Currently I'm using an Executors.newSingleThreadScheduledExecutor()
to schedule a task periodically. The ScheduledExecutorService
provides two options for this, namely:
A Timer
has very similar methods that do the same thing. The problem is that none of those do exactly what I want.
The task that I want to schedule will often take a significant part of the period and sometimes even exceed it (depending on how much work there is currently).
- I don't want to use
#scheduleWithFixedDelay
because in this case the task computation time and the period will add up, thus the period will almost always be too long (and depend on the task computation time), even if the period isn't exceeded. - So it seems like
#scheduleAtFixedRate
is what I want. However, consider the case where there are several subsequent periods with too long task computation times, or consider a single period with a task computation time that has an order of magnitude of multiple periods. This will result in multiple periods that are too short afterwards because theScheduledExecutorService
or theTimer
tries to catch up. The delay can grow indefinitely and affect many periods afterwards, causing a busy CPU when it's maybe not even necessary anymore.

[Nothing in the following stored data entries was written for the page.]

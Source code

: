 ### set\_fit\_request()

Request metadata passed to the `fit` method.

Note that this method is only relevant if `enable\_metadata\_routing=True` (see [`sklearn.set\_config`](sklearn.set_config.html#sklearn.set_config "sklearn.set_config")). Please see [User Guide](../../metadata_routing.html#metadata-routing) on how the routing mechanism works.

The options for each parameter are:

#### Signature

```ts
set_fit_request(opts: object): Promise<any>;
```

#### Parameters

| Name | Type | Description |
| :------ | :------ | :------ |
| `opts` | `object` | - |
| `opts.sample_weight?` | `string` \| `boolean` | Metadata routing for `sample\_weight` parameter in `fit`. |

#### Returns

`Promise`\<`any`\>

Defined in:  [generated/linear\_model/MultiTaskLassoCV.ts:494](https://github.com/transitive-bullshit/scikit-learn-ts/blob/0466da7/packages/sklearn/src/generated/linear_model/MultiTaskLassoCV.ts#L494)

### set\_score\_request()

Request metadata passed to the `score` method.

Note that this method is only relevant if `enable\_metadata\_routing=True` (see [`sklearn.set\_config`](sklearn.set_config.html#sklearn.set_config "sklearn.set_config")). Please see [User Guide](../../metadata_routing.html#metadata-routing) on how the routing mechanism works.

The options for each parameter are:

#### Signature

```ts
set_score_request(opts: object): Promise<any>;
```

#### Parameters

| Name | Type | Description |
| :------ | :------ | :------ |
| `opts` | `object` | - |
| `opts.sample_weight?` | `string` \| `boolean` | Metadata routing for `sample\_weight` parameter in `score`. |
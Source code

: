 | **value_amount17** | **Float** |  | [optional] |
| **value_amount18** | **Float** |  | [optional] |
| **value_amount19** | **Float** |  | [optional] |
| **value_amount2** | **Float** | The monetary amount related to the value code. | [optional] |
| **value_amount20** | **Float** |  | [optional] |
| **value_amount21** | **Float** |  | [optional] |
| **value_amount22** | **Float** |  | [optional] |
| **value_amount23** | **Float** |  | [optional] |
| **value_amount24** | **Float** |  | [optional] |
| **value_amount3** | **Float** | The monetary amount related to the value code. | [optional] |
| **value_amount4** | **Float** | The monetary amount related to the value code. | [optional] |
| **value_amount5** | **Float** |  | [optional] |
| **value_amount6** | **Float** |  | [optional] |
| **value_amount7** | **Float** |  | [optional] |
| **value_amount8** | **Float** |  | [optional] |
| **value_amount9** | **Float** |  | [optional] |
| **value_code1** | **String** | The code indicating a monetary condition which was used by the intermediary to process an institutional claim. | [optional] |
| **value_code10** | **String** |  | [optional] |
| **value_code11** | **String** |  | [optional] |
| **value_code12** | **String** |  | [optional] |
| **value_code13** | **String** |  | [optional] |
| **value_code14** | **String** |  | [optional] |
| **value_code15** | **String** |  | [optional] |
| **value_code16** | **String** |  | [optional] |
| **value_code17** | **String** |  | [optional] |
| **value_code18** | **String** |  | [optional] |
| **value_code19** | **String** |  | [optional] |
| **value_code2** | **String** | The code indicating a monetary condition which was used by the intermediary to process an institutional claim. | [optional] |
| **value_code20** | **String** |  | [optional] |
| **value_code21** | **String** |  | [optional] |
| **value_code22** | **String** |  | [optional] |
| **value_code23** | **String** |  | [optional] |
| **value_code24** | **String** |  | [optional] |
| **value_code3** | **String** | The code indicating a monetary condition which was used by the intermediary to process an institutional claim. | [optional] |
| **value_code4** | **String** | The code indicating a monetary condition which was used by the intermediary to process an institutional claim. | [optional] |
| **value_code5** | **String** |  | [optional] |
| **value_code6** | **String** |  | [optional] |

What I want is #scheduleAtFixedRate
but the period should never be shorter than specified (it shouldn't try to catch up). With the following code I want to demonstrate this with an example.
public final class Test {
private static int i = 0;
public static void main(String[] args) {
long start = System.currentTimeMillis();
System.out.println((System.currentTimeMillis() - start) + ": " + i);
ScheduledExecutorService scheduledExecutorService = Executors.newSingleThreadScheduledExecutor();
scheduledExecutorService.scheduleWithFixedDelay(() -> {
i++;
if (i == 1) {
try {
Thread.sleep(5000L);
} catch (InterruptedException e) {
Thread.currentThread().interrupt();
e.printStackTrace();
}
}
System.out.println((System.currentTimeMillis() - start) + ": " + i);
}, 0L, 1000L, TimeUnit.MILLISECONDS);
}
}
The output of this code using #scheduleWithFixedDelay
is something like this.
0: 0
5012: 1
6018: 2
7024: 3
8025: 4
9029: 5
10037: 6
11042: 7
12050: 8
...
The output of this code using #scheduleAtFixedRate
is something like this.
0: 0
5024: 1
5024: 2
5024: 3
5024: 4
5025: 5
5025: 6
6025: 7
7024: 8
...
(Ignore the least significant time digits.) What I actually want is a #schedule
method that bahaves like this.
0: 0
5000: 1
5000: 2
6000: 3
7000: 4
8000: 5
9000: 6
10000: 7
11000: 8
...
I think this is similar to how game loops work. The question is, does Java have an inbuilt way, similar to ScheduledExecutorService
or Timer
, to schedule a task like that. If not, is there an easy way to implement this or are there any external libraries that I can use for this, without reinventing the wheel?